İBB’nin İstanbul’a yeniden kazandırdığı kültürel değerler arasında, 2024 yılında kapılarını tekrar halka açan Bulgur Palas, bugün kütüphanesi, çok amaçlı sergi ve etkinlik salonları, sosyal mekanları ve seyir terasıyla her gün (Pazartesi hariç 10.00-19.00; kütüphane 22.00’ye kadar) ücretsiz hizmet veriyor. Tarihi Yarımada’nın en keyifli manzaralarından birini sunan bu yapı, geçmişin estetik ve teknik mirasını koruyarak, günümüzün kültür-sanat dinamiklerine başarıyla entegre edilmiş sürdürülebilir bir “dönüşüm” örneği olarak öne çıkıyor.
Akdamar Kilisesi

Nerede? | Van |
Orijinal Tarih | 10. yy |
Restorasyon Tarihi | 2006 |
Van Gölü’nün tam ortasındaki Akdamar Adası’nda, 10. yüzyılda Bagratuni Krallığı döneminde inşa edilen Surp Haç Kilisesi, figürlü kabartmaları ile Ortaçağ Ermeni sanatının en seçkin örneklerinden. 1951’de yükselen su seviyesiyle tarihin karanlık sayfalarında hapsolan kilise, yıkılma emriyle yüz yüze kalırken Yaşar Kemal’in müdahalesiyle kurtarılıyor ve uzun yıllar bakımsız kaldıktan sonra 2005-2006 yıllarında başlatılan restorasyon projesi ile ilk günkü haline ulaşıyor.

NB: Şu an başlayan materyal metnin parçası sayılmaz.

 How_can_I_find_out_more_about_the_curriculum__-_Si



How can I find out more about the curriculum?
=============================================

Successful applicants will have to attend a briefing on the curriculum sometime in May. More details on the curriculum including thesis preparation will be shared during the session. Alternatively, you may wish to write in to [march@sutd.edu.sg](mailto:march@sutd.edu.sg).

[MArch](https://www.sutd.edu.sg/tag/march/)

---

Günümüzde Akdamar Kilisesi olarak bilinen yapı, Türkiye’deki başarılı restorasyon örnekleri arasında yer alırken Türkiye-Ermenistan ilişkilerini geliştirme konusunda da büyük bir adım sayılıyor.
- Adadaki korunmuş bazalt blokların ve erozyona uğramış taş elemanların rölövesi ile başlıyor; arşiv fotoğrafları, Osmanlı dönemine ait gravürler ve taş yazıtlar yardımıyla kilisenin orijinal planı yeniden kurgulanıyor.

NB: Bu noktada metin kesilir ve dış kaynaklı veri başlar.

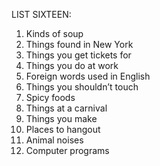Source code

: LIST SIXTEEN:
1. Kinds of soup
2. Things found in New York
3. Things you get tickets for
4. Things you do at work
5. Foreign words used in English
6. Things you shouldn’t touch
7. Spicy foods
8. Things at a carnival
9. Things you make
10. Places to hangout
11. Animal noises
12. Computer programs

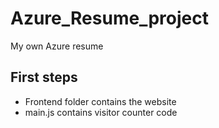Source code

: # Azure_Resume_project

My own Azure resume

## First steps

- Frontend folder contains the website
- main.js contains visitor counter code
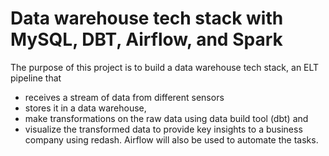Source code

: # Data warehouse tech stack with MySQL, DBT, Airflow, and Spark
The purpose of this project is to build a data warehouse tech stack, an ELT pipeline that 
* receives a stream of data from different sensors 
* stores it in a data warehouse,
* make transformations on the raw data using data build tool (dbt) and 
* visualize the transformed data to provide key insights to a business company using redash. Airflow will also be   used to automate the tasks.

- Aşınmış bloklar, aynı kaynağın bazaltıyla tamamlanıyor ve figürlü kabartmalar 3B tarama ve CNC destekli işçilikle çoğaltılıyor; iç yüzeydeki freskler temizlenerek tekrar özgün renk ve dokusuna kavuşuyor.
- Çevresel sürdürülebilirlik adına, göl seviyesi değişimlerini dengeleyen drenaj kanalları inşa ediliyor, çatı yerel iklime uygun tekrar örülüyor.
Kıyıdan teknelerle ulaşımı sağlanan Akdamar Kilisesi, kapsamlı bir restorasyon çalışması sonucunda 2007 yılında Türk ve Ermeni heyetlerin katılımıyla açılışı yapılıyor. Günümüzde burası yalnızca bir ibadet merkezi değil, kültürel uzlaşmaya, ekoturizme ve genç nesillere tarih bilinci aşılayan bir restorasyon projesi.